Dan semuanya memperhatikan Leon dan Ekin yang bercerita.
"Terus siapa gadis cantik dan manis ini?" tanya selir Selena yang penasaran.
"Saya Ayumi dari abad XXX, saya seorang ilmuan perempuan di Jepang.Dan saat itu saya sedang membuat gebrakan-gebrakan di setiap penemuan saya." ucap Ayumi yang memperkenalkan diri.
"Kenapa kamu bisa sampai ke Disnaty Ming?" tanya Selena yang penasaran.
"Saya sedang mencoba alat buatan saya, "Time Travel Machine" yaitu mesin lorong waktu yang akan memindahkan kita dari zaman kita ke zaman sebelumnya dalam waktu beberapa menit." jelas Ayumi.
"Dan kamu berhasil Ayumi, kamu sekarang ada di Dinasti Ming tahun 1644, benar kan?" Ratu Flower yang mencoba menebak.
"Benar yang Mulia Ratu. Tapi penemuan aku masih ada kurangnya. Yaitu bagaimana caranya untuk kembali lagi ke jaman saya.!" ucap Ayumi yang menatap ke arah semuanya.
"Kamu kan bisa minta bantuan batu impian!" ucap Rosa yang sedari tadi diam saja.
"Nah, kalau itu biar Ekin yang menjelaskannya Bi!" seru Leon yang melirik ke arah Ekin, sembari mengulas senyumnya.
"Maksudnya?" tanya Ratu Flower, Rosa dan selir Selena bersamaan.
"Bibi Rosa, apa bibi ingat waktu Luna sedang sekarat saat terkena racun putri ratu siluman ular Cobra Ginna?" tanya Ekin yang mencoba mengingatkan kejadian masa lalu.
"Iya, aku ingat. Waktu itu AQ meminta kamu untuk memberikan tongkat pemberian Siluman Kura-kura, betul bukan?" jawab sekaligus tanya Rosa yang sedikit demi sedikit mengingat kejadian masa lalu itu.

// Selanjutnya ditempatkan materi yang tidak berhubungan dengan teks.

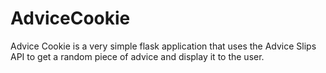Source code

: # AdviceCookie
Advice Cookie is a very simple flask application that uses the Advice Slips API to get a random piece of advice and display it to the user.
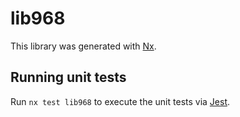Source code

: # lib968

This library was generated with [Nx](https://nx.dev).

## Running unit tests

Run `nx test lib968` to execute the unit tests via [Jest](https://jestjs.io).

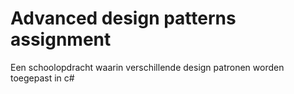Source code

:# Advanced design patterns assignment
Een schoolopdracht waarin verschillende design patronen worden toegepast in c#
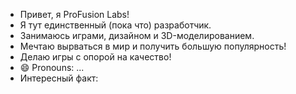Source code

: - Привет, я ProFusion Labs!
- Я тут единственный (пока что) разработчик.
- Занимаюсь играми, дизайном и 3D-моделированием.
- Мечтаю вырваться в мир и получить большую популярность!
- Делаю игры с опорой на качество!
- 😄 Pronouns: ...
- Интересный факт: 

<!---
ProFusion-Labs/ProFusion-Labs is a ✨ special ✨ repository because its `README.md` (this file) appears on your GitHub profile.
You can click the Preview link to take a look at your changes.
--->

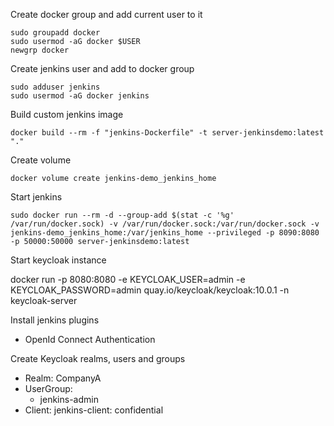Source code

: Create docker group and add current user to it

    sudo groupadd docker
    sudo usermod -aG docker $USER
    newgrp docker

Create jenkins user and add to docker group

    sudo adduser jenkins
    sudo usermod -aG docker jenkins

Build custom jenkins image
    
    docker build --rm -f "jenkins-Dockerfile" -t server-jenkinsdemo:latest "."

Create volume

    docker volume create jenkins-demo_jenkins_home

Start jenkins

    sudo docker run --rm -d --group-add $(stat -c '%g' /var/run/docker.sock) -v /var/run/docker.sock:/var/run/docker.sock -v jenkins-demo_jenkins_home:/var/jenkins_home --privileged -p 8090:8080 -p 50000:50000 server-jenkinsdemo:latest


Start keycloak instance


docker run -p 8080:8080 -e KEYCLOAK_USER=admin -e KEYCLOAK_PASSWORD=admin quay.io/keycloak/keycloak:10.0.1 -n keycloak-server

Install jenkins plugins

- OpenId Connect Authentication

Create Keycloak realms, users and groups

 - Realm: CompanyA
 - UserGroup:
    - jenkins-admin
 - Client: jenkins-client: confidential 
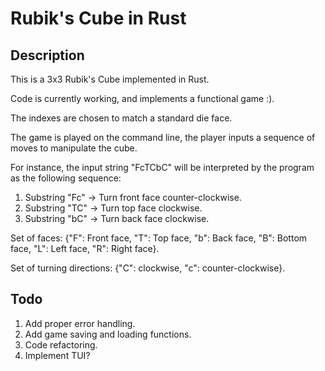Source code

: # Rubik's Cube in Rust
## Description
This is a 3x3 Rubik's Cube implemented in Rust.

Code is currently working, and implements a functional game :). 
 
The indexes are chosen to match a standard die face.

The game is played on the command line, the player inputs a sequence of moves to manipulate the cube.  

For instance, the input string "FcTCbC" will be interpreted by the program as the following sequence:

1. Substring "Fc" -> Turn front face counter-clockwise.
2. Substring "TC" -> Turn top face clockwise.
3. Substring "bC" -> Turn back face clockwise.

Set of faces: {"F": Front face, "T": Top face, "b": Back face, "B": Bottom face, "L": Left face, "R": Right face}.

Set of turning directions: {"C": clockwise, "c": counter-clockwise}.


## Todo
1. Add proper error handling.
2. Add game saving and loading functions.
3. Code refactoring.
4. Implement TUI?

"Dan pada saat saya berikan tongkat dari Siluman kura-kura, bibi mengatakan kalau semua demi kebaikan aku dan Luna! Dan bila kami berjodoh, maka di kehidupan yang lain kami pasti akan bertemu!" ucap Ekin yang memegang tangan Ayumi dengan erat.
"Oiya, waktu itu aku mengambil kalung mutiara siluman yang ada di dalam tongkat siluman kura-kura yang telah kamu berikan padaku. Dan aku memakaikannya pada Luna" jelas Rosa yang tiba-tiba memandang ke arah Ayumi.
"Saat itulah saat-saat terakhir bertemu Luna" ucap Ekin yang menyeka air matanya yang tiba-tiba menetes di pipinya.
Ekin masih mengingat jelas detik-detik terakhir bersama Luna.
🗓️Flashback on.
"Luna, ma'afkan kami. Kami tak bisa menolongmu di kehidupan saat ini. Dan semoga kamu dan Ekin berjodoh di kehidupan yang lain." ucap Bocan yang memakaikan kalung mutiara siluman itu dan Bocan mengucapkan mantera agar kalung mutiara itu menyatu untuk dengan Luna.
__ADS_1
"E..Ekin, Sayang!" ucap panggil Luna dengan suara yang lemah.
"Lu..Luna sayang, kamu harus kuat sayang. Ayahanda dan Ibunda sudah merestui kita, kita akan menikah dalam waktu dekat ini sayang" racau Ekin yang kemudian duduk di samping Luna.
"Sa..sayang, peluk aku u..untuk yang te..rakhir kalinya" ucap Luna yang semakin lirih.
Ekin kemudian memposisikan dirinya memangku kepala dan tubuh Luna, dengan tangannya yang memegang tangan kekasihnya.
"Sa..yang Hukk...!" panggil Luna dan meneteskan air mata di sudut mata gadis yang lemah itu.
"Tidak, kamu pasti sembuh sayang! bibi, apa tak ada ramuan lainnya? dari bunga kah atau apalah!" racau Ekin diantara isakan tangisnya.
"Tidak ada Ekin, racunnyabsudah menjalar ke jantung Luna. Saat ini adalah saat terakhir kita bersama Luna." jelas Bocan yang juga tak henti-hentinya menyeka air matanya.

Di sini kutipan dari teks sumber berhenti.